Honoring Hlin by Honoring the Dead

veiled lady

One cannot honor the dead too much. So much of what we have and who we are comes from them. Their strength, sacrifices, wisdom, failures, victories, faults, and graces form the generational tapestry of which our threads are an ongoing part. The connection we have to them is one of heart, blood, bone, and spirit. It is right and proper to honor them on an ongoing basis. (How one does this will vary, based on the ancestors themselves, and the individual’s religion). They watch over us and can become a wall of strength and protection at our backs.  Memory is a powerful thing, and remembrance a powerful gift. While our ability to give elaborate offerings might be limited, we can all give the gift of time and memory to our dead. 

So what does all of this have to do with Hlin? 

Hlin is a Goddess often associated with grieving. Part of Her core competency, if you will, is aiding people in coming to terms with the pain of losing a loved one. Renewing those connections through the gift of ancestor work can be a powerful part of healing and processing grief. (I know it certainly was for me). In many ways Hlin stands in the place between this world and the world of the dead, facilitating communication. She handles both as a warrior and as a comrade, all those things that connect these two spheres of being. Because of that, by extension She may be called upon to help facilitate clear communication across that divine, particularly with one’s ancestors. Hlin can teach you how to do it right. Furthermore, by engaging in these practices, one can honor not only one’s ancestors, but this Goddess as well. Every warrior Deity that I have ever encountered has been about what needs to be done; They are about the work at hand. I suspect, based on my own limited experience, that Hlin is like this as well. By doing what needs to be done to honor one’s dead, something that frankly should be part of any healthy spiritual practice, we are doing something that can be pleasing to Her too. 

The most basic thing you can do to begin honoring your dead, is to make space for them and for these practices in your home. Having a dedicated space given over to honoring the dead is important, if only as a psychological cue that calls to mind the connection we have to them. By setting up an ancestor table, (or shelf if you have a small apartment) you’re acknowledging the ongoing bond that you have to your own ancestors. You’re making a statement about your desired intention of honoring that connection too. This doesn’t have to be elaborate. In the end, it really doesn’t matter what you do so long as you do something consistently. If you are on an exceptionally tight budget, simply setting out a glass of tap water and spending ten minutes in the morning talking to your ancestors will suffice. But this is a relationship and like any relationship human or other, it takes attention and work. Our dead want to be remembered and honored. They haven’t forgotten us and by turning our attention toward them in a consistent manner, we’re empowering them to watch over us and work on our behalf. That is no small matter!

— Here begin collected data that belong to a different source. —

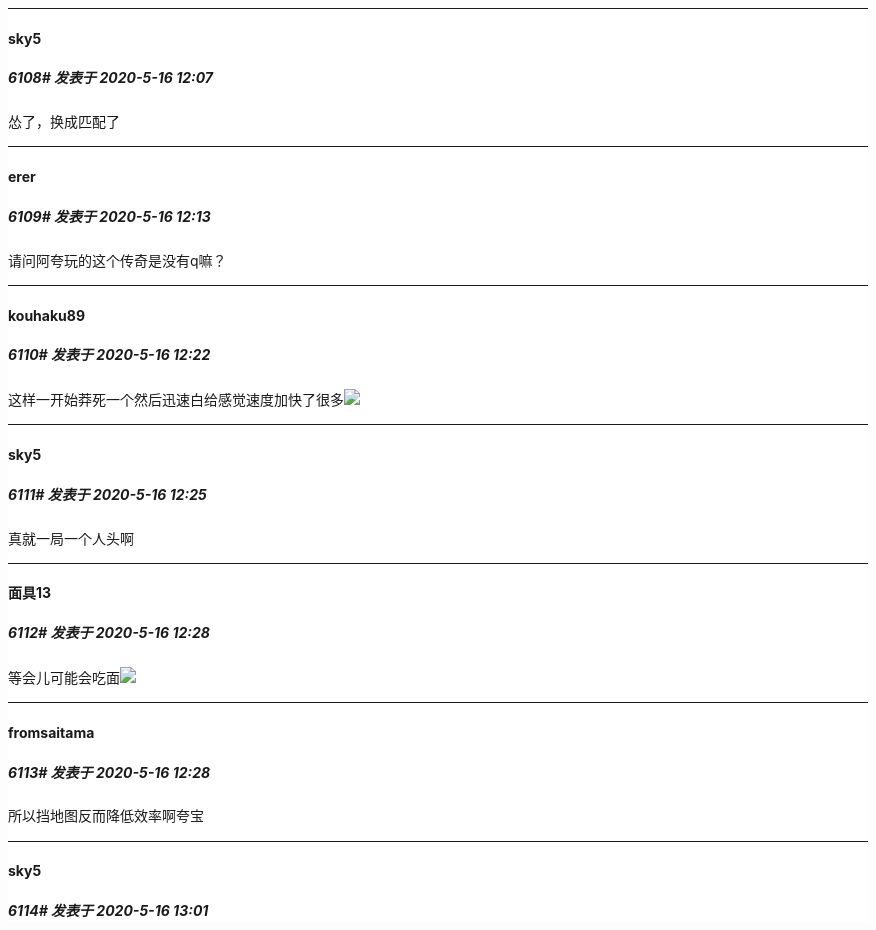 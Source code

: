 
-----

####  sky5  
##### 6108#       发表于 2020-5-16 12:07


怂了，换成匹配了


-----

####  erer  
##### 6109#       发表于 2020-5-16 12:13


请问阿夸玩的这个传奇是没有q嘛？


-----

####  kouhaku89  
##### 6110#       发表于 2020-5-16 12:22


这样一开始莽死一个然后迅速白给感觉速度加快了很多<img src="https://static.saraba1st.com/image/smiley/face2017/067.png" referrerpolicy="no-referrer">


-----

####  sky5  
##### 6111#       发表于 2020-5-16 12:25


真就一局一个人头啊


-----

####  面具13  
##### 6112#       发表于 2020-5-16 12:28


等会儿可能会吃面<img src="https://static.saraba1st.com/image/smiley/face2017/072.png" referrerpolicy="no-referrer">


-----

####  fromsaitama  
##### 6113#       发表于 2020-5-16 12:28


所以挡地图反而降低效率啊夸宝


-----

####  sky5  
##### 6114#       发表于 2020-5-16 13:01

vanitas1So the first step that I would suggest for someone interested in honoring the ancestors is to set up a space on one’s home. It can be a shelf, or a table, a nightstand, or dresser top. I have found that my own ancestors specifically wanted to be in the kitchen and dining room so that is where my own altar resides, with a secondary altar dedicated to my adopted mother in my living room. Pick a space and clean it up. Put out pictures of your honored dead, and also of any people who were important to you spiritually. Sometimes the deepest bonds are created from the heart and spirit rather than blood and that is ok too. Those people count as a special class of ancestors. Never, ever put a picture of someone living on the ancestor altar as it is disrespectful to death (and in some traditions considered really, really bad luck). I have found that if one has tastefully framed photos of family and departed friends displayed, it rarely raises comment. It is a natural thing to honor the dead. We may not have learned to do it in a sacred context, but remembering those who have come before us, whose passage through this world shaped and honed us is a deeply ingrained and very natural thing.  I have only ever received questions when I had visible offerings of food and drink also sitting out, and those questions were always respectful – curious but respectful. In many cases answering those questions led to the one asking developing a greater awareness of their own dead too, even if they didn’t rush home to put up an altar! It never hurts to make space for respect and recognition even if just in little ways, like the raising of a glass of wine in toast “to the ancestors.” This too, is veneration.

Once you have a table or space determined, and your pictures arranged (if you don’t have photos, put out things that remind you of your ancestors, or that come from the regions of the world from which they themselves came), add a candle and perhaps a couple glasses of water or beer, maybe flowers if you want to get particularly fancy, and there you have it: your very first ancestral altar. Of course it doesn’t stop here. Once you have your altar set up, the next step is to work with it: talk to your ancestors. Tell them about your hopes, your dreams. Bring them into your daily life in all its minutiae. Set out offerings of water, wine, beer, coffee—whatever you get the feeling they might like. Set out offerings of food and sweets, or maybe tobacco too. Most of all, give them the gift of your time. That’s where it really begins, with making the conscious determination to put yourself in right relationship with the generations of ancestors whose struggles put you here.